_EXERCISE DETAILS_. The answer must consist of every line from the entries below that contains the word "cualquier".

_MATERIAL PROVIDED_.
◆ ◆ ◆
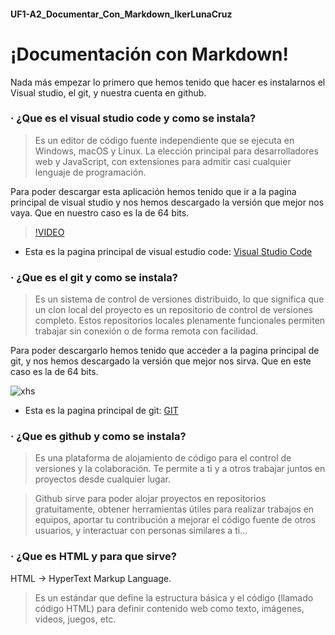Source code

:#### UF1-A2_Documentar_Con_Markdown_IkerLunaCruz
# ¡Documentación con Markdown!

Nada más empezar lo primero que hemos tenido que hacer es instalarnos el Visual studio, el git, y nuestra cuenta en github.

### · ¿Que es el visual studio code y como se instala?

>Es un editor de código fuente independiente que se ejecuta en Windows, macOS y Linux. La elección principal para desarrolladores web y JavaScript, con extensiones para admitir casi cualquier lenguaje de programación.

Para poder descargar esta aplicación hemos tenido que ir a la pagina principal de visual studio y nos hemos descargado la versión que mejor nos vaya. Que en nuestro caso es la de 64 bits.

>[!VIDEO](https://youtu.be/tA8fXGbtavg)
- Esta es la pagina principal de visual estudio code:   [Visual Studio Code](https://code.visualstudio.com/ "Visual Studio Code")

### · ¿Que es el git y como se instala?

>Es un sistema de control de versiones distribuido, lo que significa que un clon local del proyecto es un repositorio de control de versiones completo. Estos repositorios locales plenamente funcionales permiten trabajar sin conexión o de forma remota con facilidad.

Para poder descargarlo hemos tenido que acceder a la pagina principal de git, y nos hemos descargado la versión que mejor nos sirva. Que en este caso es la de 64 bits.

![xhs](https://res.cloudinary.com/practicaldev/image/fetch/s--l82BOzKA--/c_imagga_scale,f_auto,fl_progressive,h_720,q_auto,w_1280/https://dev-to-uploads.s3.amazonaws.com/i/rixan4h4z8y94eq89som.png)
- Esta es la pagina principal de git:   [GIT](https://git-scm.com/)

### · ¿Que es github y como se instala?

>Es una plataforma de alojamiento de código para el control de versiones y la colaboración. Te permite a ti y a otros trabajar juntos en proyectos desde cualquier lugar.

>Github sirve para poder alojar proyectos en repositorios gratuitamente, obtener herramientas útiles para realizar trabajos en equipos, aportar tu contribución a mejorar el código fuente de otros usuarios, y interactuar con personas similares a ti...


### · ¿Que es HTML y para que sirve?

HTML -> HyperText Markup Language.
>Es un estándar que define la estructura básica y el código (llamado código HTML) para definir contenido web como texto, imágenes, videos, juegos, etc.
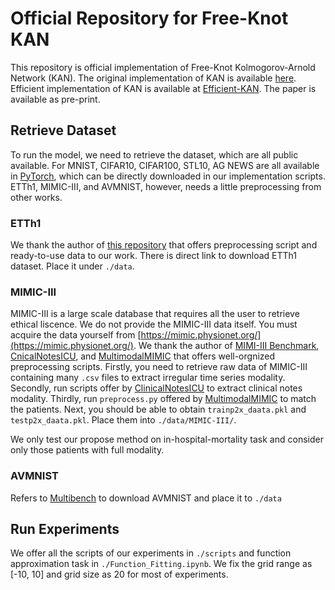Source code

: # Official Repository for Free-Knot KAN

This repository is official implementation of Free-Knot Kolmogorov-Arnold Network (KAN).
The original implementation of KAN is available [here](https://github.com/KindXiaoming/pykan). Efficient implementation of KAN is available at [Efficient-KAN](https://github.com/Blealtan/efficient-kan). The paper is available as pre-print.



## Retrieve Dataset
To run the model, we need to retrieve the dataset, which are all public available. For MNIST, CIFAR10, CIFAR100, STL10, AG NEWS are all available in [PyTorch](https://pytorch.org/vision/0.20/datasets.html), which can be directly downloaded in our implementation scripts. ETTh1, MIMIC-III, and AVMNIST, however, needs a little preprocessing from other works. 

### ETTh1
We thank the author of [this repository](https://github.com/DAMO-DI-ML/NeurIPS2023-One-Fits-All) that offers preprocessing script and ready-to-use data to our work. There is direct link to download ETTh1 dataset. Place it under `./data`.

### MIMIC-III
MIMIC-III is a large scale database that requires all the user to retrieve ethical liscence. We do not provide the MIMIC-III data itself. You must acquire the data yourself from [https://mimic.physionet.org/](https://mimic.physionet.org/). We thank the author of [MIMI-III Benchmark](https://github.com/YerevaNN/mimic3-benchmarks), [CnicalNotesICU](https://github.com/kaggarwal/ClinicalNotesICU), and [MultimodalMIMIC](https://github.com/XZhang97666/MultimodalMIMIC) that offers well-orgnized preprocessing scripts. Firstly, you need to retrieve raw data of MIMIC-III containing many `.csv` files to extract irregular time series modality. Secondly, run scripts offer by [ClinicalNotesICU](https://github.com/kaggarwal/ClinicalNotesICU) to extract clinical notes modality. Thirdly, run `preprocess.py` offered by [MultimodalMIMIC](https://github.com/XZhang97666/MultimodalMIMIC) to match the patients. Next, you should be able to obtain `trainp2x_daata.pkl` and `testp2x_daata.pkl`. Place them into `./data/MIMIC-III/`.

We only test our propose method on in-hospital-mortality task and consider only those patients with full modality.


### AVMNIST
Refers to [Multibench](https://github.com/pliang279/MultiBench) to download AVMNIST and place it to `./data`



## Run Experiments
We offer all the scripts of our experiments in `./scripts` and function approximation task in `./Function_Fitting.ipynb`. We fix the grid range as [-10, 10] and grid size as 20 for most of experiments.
◆ ◆ ◆
_SOLUTION FOR THIS PROBLEM_.
>Es un editor de código fuente independiente que se ejecuta en Windows, macOS y Linux. La elección principal para desarrolladores web y JavaScript, con extensiones para admitir casi cualquier lenguaje de programación.
>Es una plataforma de alojamiento de código para el control de versiones y la colaboración. Te permite a ti y a otros trabajar juntos en proyectos desde cualquier lugar.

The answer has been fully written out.